Selfies of NCKU Lilium-1 From Low Earth Orbit
Written & Image Credit to Jyh-Ching Juang
These are the first series of selfies of Taiwanese satellites ever in space.
The NCKU Lilium-1 cube satellite (CubeSat) was launched in the early morning of December 2, 2023 by the SpaceX Falcon 9 launcher. The 3U satellite has been thoroughly checked and all functions are normal in the 520 km low Earth orbit (LEO). After one-month operation, the National Cheng Kung University (NCKU) Space Laboratory releases two selfies of the CubeSat. One photo clearly reveals the successful deployment of the solar panel as the satellite is positioned to gather sunlight for charging. Another selfie demonstrates the three-axis stabilization performance with the Australian continent as the background. These are the first series of selfies of Taiwanese satellites ever in space.
The Lilium CubeSat project is sponsored by the National Science and Technology Council (NSTC), Taiwan, to develop and validate key technologies for cube satellites.

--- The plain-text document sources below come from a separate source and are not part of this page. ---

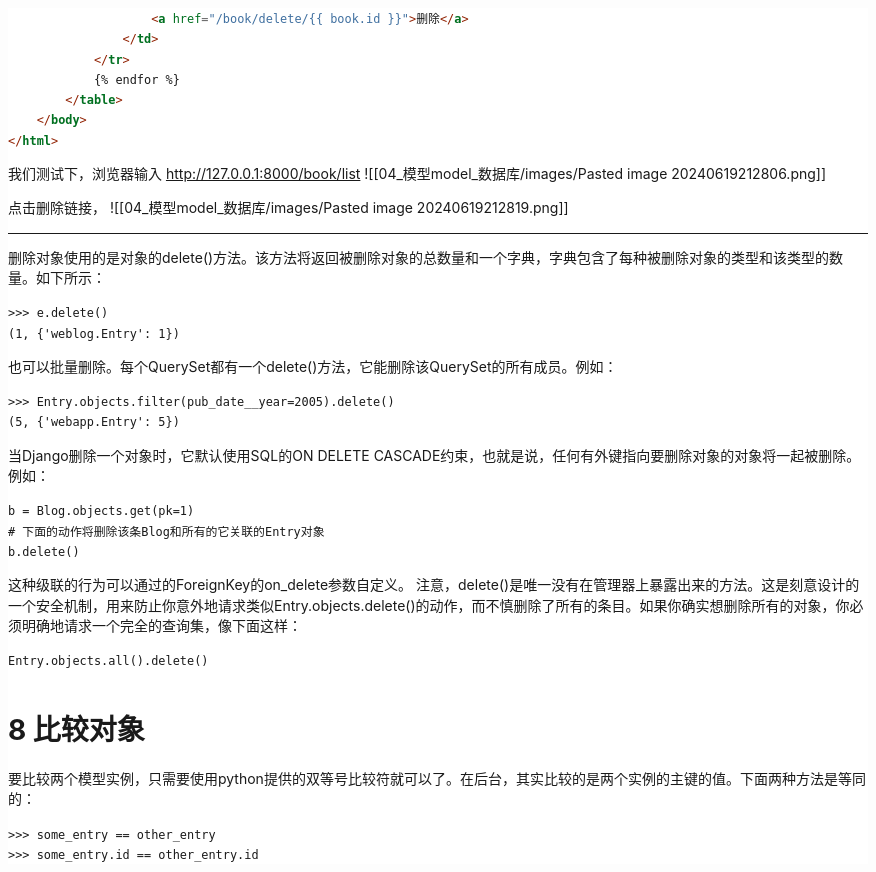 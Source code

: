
 ```html
                    <a href="/book/delete/{{ book.id }}">删除</a>
                </td>
            </tr>
            {% endfor %}
        </table>
    </body>
</html>
```

我们测试下，浏览器输入 http://127.0.0.1:8000/book/list
![[04_模型model_数据库/images/Pasted image 20240619212806.png]]

点击删除链接，
![[04_模型model_数据库/images/Pasted image 20240619212819.png]]


---

删除对象使用的是对象的delete()方法。该方法将返回被删除对象的总数量和一个字典，字典包含了每种被删除对象的类型和该类型的数量。如下所示：

```
>>> e.delete()  
(1, {'weblog.Entry': 1}) 
```

也可以批量删除。每个QuerySet都有一个delete()方法，它能删除该QuerySet的所有成员。例如：

```
>>> Entry.objects.filter(pub_date__year=2005).delete()  
(5, {'webapp.Entry': 5})  
```


当Django删除一个对象时，它默认使用SQL的ON DELETE CASCADE约束，也就是说，任何有外键指向要删除对象的对象将一起被删除。例如：
```
b = Blog.objects.get(pk=1)  
# 下面的动作将删除该条Blog和所有的它关联的Entry对象  
b.delete()  
```

这种级联的行为可以通过的ForeignKey的on_delete参数自定义。
注意，delete()是唯一没有在管理器上暴露出来的方法。这是刻意设计的一个安全机制，用来防止你意外地请求类似Entry.objects.delete()的动作，而不慎删除了所有的条目。如果你确实想删除所有的对象，你必须明确地请求一个完全的查询集，像下面这样：

```
Entry.objects.all().delete()  
```


# 8 比较对象

要比较两个模型实例，只需要使用python提供的双等号比较符就可以了。在后台，其实比较的是两个实例的主键的值。下面两种方法是等同的：

```
>>> some_entry == other_entry  
>>> some_entry.id == other_entry.id 
```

To this end, the research team, coordinated by Professor Jyh-Ching Juang of the Department of Electrical Engineering, National Cheng Kung University, is constituted of professors and students from NCKU, National Taiwan University, National Taiwan University of Science and Technology, and Tamkang University. Several domestic companies also participate in the project. Two additional CubeSats, Lilium-2 and Lilium-3, will be launched in 2025 to fully verify the objective of the project in developing and demonstrating space communication, intelligent remote sensing, space propulsion, in-orbit deployment, and de-orbit techniques. The successful launch and operation of the Lilium-1 have paved a solid foundation for the project.
Professor Jyh-Ching Juang of the Department of Electrical Engineering, National Cheng Kung University, is constituted of professors and students from NCKU.
In addition to the Lilium-1, NCKU Space Laboratory has developed, launched, and operated several CubeSats. Two years ago, the IRIS-A CubeSat was launched and the satellite had accomplished its objectives in testing satellite-based internet of thing, verifying spaceborne GPS receiver, and taking photos from LEO. After two years of successfully operation, the IRIS-A CubeSat had decayed from its initial 530 km orbit to 490 km in LEO. The 2U IRIS-A CubeSat remains operational and is used as an educational platform. The development and operation of the CubeSats has brought valuable in-orbit data for engineering and scientific research. Moreover, the devoted efforts have resulted in capacity building and talent incubation in space and systems engineering.